A couple of weeks ago it all came together. Buyers fell in love with our town house and we found our 16th century presbytery with the essential garden up in the mountains about twenty minutes drive from where we are now. We signed the compromises de vente on the sale of our house and the purchase of the new within a few days of each other and hope to be in the Corbieres by Christmas. Phew!
From answers on Living France Forums, I'd already reconciled myself to the loss of 1000's of euros in capital gains tax (plus-value). Then our notaire told us that regardless of the criteria used by the tax office, we should still claim to be exonerés on the grounds that the house we're selling is our principal residence and, indeed,our only house in the whole world. Two meetings with four tax people covering three hours at the Hôtel des Impots left me exhausted and with a flea in my ear, but a vocabulary so enriched by civil service obfuscation that they almost earned my money. They'll happily tax me as a resident in France when the time comes but won't recognise any capital gains rebate I might request for the same period as a resident. Hmmmm.....someone seems to be having it all ways and its not me.

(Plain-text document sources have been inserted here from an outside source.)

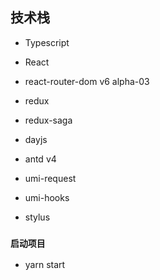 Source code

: ## 技术栈

* Typescript

* React
* react-router-dom v6 alpha-03
* redux
* redux-saga

* dayjs
* antd v4
* umi-request
* umi-hooks

* stylus


### `启动项目`
* yarn start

As well as all the above, we have made strenuous efforts to be sociable, as planned, and that has helped enormously in maintaining what French we'd picked up since last autumn.
Then we were invited to join a local choir to open the Fête du Cassoulet de Castelnaudary. It was great fun, although a little Pythonesque at times, reminiscent of the choral hymn to spam, but it taught me some Occitan drinking songs and a lot about the French penchant for dressing up. The members of the various guilds wore yards of velour of a colour appropriate to their product (carrot producers in orange topped with green etc...you get the picture). Those blessed with membership of the Grande Fraternité du Cassoulet wore velvet academic gowns in brown and gold with similarly coloured hats shaped like a stew pot, le cassoulet. As far as the cermonial went, it was interesting and entertaining. As a gastronomic event, I don't recommend it. Cassoulet is too rich a dish to easily digest in mid-winter (all duck confit, pork, beans, sausages and fowl fats). Eaten in August it's inclined to overheat the eater and to lodge itself in the large intestine till Christmas unless shifted further south with a couple of bottles of something robust. That said, cassoulet goes down rather more easily than the explanations I was forced to swallow at the tax office.
But all of this adds to the colour and flavour of French life - the largest civil service per head of population, the richest and most heart-stopping food (if over-indulged), and the whackiest ceremonial dressing-up box in the world.